#### SUPPLIED DATA
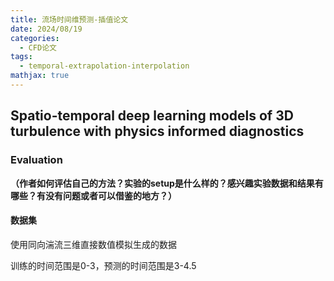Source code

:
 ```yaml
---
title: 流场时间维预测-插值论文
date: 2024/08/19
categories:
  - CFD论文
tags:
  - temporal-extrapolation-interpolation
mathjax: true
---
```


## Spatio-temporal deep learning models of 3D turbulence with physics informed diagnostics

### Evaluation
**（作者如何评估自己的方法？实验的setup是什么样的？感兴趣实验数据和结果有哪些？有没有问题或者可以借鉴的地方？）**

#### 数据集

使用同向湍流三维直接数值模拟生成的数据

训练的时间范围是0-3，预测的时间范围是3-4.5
########
#### SUPPLIED DATA
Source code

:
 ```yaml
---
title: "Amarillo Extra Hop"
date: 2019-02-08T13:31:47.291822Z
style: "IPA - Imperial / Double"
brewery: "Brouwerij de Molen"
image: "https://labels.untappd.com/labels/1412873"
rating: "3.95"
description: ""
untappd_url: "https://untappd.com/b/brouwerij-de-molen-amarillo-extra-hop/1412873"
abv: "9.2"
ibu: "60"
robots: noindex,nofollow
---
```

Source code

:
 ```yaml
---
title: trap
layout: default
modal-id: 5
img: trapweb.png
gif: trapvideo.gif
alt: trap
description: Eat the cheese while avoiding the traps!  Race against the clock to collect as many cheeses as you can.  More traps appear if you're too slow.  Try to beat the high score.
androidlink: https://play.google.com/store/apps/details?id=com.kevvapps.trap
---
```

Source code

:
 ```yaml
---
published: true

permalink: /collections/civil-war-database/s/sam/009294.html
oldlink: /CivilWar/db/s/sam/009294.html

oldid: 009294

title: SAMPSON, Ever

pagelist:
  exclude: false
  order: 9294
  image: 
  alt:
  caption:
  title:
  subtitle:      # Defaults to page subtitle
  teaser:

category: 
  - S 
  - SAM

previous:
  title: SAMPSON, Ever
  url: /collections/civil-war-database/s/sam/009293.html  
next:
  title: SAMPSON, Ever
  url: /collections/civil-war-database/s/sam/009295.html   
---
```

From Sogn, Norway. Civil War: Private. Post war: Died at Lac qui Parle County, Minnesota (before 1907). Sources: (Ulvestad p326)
########
- ASSIGNMENT: Copy out each line from the listing that contains the string "untappd".

- ANSWER TO THIS TASK:
image: "https://labels.untappd.com/labels/1412873"
untappd_url: "https://untappd.com/b/brouwerij-de-molen-amarillo-extra-hop/1412873"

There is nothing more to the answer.